I participated in a total of approximately 100 simulated desert operations involving hundreds of tanks and armored vehicles and thousands of soldiers on either side.

Source: CIA World Factbook, Reflections of a Rational Republican
As a member of the OPFOR, the Army trained me to fight using Soviet armored doctrine and tactics, the same tactics that Egyptian and Syrian forces would likely employ against the Israelis.
As the charts at the top and on the right show, reverting to Israel’s pre-1967 boundaries leaves Israel perilously vulnerable to its Arab neighbors. At its narrowest point, the distance between the West Bank’s western borders and the Mediterranean Sea is roughly between 10-20 kilometers.
The OPFOR, which was organized as a standard Soviet Motorized Rifle Regiment (MRR), could traverse 30-50 kilometers in 4-5 hours in open desert terrain and against a well-trained American Brigade. In other words, a single Syrian MRR staging in the Palestinian West Bank has the potential to cut Israel in half within a single day.
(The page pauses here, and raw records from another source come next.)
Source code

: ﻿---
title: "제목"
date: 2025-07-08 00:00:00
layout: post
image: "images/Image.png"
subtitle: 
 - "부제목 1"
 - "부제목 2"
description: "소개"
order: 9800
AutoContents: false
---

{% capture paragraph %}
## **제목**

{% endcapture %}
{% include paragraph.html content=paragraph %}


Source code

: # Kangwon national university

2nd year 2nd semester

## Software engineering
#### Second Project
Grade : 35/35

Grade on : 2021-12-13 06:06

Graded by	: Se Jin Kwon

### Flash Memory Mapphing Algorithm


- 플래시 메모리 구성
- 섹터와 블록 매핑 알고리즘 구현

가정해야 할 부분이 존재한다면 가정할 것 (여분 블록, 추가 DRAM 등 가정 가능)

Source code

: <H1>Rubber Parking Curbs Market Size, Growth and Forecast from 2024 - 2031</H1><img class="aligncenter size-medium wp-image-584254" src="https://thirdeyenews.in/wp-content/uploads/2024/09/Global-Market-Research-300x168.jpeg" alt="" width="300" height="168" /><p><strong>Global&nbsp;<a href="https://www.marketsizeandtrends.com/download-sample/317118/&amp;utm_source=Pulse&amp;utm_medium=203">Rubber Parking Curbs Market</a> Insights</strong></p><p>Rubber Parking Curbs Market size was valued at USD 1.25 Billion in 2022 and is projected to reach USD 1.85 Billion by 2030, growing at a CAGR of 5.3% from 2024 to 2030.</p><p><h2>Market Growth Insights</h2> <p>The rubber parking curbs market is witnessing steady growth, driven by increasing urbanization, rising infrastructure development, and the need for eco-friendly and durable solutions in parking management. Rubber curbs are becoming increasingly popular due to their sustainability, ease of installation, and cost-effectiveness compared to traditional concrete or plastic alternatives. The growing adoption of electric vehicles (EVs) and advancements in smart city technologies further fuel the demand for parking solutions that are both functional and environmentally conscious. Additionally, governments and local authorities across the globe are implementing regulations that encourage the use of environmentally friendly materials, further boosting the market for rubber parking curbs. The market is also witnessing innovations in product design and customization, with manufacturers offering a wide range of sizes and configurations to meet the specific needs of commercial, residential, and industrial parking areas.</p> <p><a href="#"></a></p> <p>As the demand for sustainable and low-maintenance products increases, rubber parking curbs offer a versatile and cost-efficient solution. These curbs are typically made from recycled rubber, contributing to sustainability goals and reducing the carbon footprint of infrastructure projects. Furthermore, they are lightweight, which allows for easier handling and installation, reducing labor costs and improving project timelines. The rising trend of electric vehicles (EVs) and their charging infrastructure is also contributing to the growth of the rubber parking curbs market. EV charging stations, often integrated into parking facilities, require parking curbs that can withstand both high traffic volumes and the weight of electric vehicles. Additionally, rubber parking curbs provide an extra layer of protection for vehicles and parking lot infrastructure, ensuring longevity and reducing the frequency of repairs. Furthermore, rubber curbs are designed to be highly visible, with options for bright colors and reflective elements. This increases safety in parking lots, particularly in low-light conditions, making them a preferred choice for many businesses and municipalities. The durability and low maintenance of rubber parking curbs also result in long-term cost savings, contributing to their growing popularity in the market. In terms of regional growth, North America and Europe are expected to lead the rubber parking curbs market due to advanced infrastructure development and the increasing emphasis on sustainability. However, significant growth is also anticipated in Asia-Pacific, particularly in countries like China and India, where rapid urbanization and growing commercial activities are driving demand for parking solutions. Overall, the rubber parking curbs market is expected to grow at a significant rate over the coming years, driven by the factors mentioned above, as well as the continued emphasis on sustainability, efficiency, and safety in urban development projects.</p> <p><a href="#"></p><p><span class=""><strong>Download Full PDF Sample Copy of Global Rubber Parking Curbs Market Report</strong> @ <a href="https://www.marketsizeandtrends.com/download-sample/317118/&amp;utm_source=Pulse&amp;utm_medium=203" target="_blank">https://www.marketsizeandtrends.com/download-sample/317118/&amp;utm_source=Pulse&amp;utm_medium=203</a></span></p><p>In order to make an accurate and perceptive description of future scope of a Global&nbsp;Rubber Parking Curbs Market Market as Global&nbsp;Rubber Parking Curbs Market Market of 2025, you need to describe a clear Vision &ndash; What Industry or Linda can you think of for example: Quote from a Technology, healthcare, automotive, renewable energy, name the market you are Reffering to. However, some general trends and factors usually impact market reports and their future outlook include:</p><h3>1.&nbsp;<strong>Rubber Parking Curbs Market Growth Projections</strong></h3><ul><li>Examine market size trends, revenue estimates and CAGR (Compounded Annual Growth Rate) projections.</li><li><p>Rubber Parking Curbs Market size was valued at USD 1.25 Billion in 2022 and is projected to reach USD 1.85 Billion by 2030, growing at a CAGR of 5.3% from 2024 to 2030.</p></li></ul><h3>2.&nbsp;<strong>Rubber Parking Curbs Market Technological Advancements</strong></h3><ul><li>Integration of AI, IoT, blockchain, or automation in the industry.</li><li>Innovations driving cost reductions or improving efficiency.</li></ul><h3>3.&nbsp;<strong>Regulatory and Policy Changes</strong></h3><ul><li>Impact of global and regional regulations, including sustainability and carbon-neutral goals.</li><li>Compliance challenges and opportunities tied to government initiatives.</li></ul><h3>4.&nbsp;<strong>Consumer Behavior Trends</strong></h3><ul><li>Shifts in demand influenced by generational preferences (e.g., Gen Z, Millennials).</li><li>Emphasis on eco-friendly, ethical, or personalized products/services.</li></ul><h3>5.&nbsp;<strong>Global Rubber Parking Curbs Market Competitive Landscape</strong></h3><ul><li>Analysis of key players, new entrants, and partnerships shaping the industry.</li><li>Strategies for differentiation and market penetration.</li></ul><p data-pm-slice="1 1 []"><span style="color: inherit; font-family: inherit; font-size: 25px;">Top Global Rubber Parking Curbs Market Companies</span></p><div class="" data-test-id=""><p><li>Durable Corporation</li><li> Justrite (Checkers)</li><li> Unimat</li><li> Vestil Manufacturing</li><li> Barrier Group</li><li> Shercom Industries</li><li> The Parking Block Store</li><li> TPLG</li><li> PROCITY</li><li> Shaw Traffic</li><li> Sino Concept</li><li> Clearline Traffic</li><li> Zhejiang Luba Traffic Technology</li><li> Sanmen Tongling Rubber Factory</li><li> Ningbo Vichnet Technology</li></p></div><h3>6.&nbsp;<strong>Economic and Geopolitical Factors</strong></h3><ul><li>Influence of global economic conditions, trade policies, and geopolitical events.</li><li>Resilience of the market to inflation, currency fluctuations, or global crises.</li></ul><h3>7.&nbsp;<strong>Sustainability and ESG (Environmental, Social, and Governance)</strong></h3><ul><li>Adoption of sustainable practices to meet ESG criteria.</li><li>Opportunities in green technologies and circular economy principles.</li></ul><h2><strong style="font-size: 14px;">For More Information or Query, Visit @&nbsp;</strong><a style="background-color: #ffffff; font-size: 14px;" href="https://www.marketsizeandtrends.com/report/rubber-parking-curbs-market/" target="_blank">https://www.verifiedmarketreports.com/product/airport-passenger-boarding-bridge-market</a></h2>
Granted, Israel’s forces are much better trained and equipped than the Syrians’ are. Furthermore, the fighting would proceed more slowly in this region because Israel is 92% urbanized compared to the open terrain of the Mojave Desert.
That said, Israel’s urbanized environment is another key concern. As Tel Aviv-Yafo lies within 10-20 kilometers of the West Bank’s western border, over 3.2 million Israelis (43% of Israel’s population) would be within conventional artillery range the instant the conflict started.
In other words, expect hundreds of thousands of civilian casualties.
Then there is the question of numbers.
The countries surrounding Israel (including the Palestinian territories) have a combined population of nearly 122 million to Israel’s nearly 7.5 million. In essence, the Arab population in Israel’s adjacent states outnumbers Israel’s population by over 16 to 1.
Would the United States ever give up a territorial buffer that would provide an enemy outnumbering it 16-to-1 with the capability to cut the United States in half in one day and expose a city that represented 43% of its population to massive artillery bombardment?
I think not.
To ask the Israelis to do the same is completely unrealistic.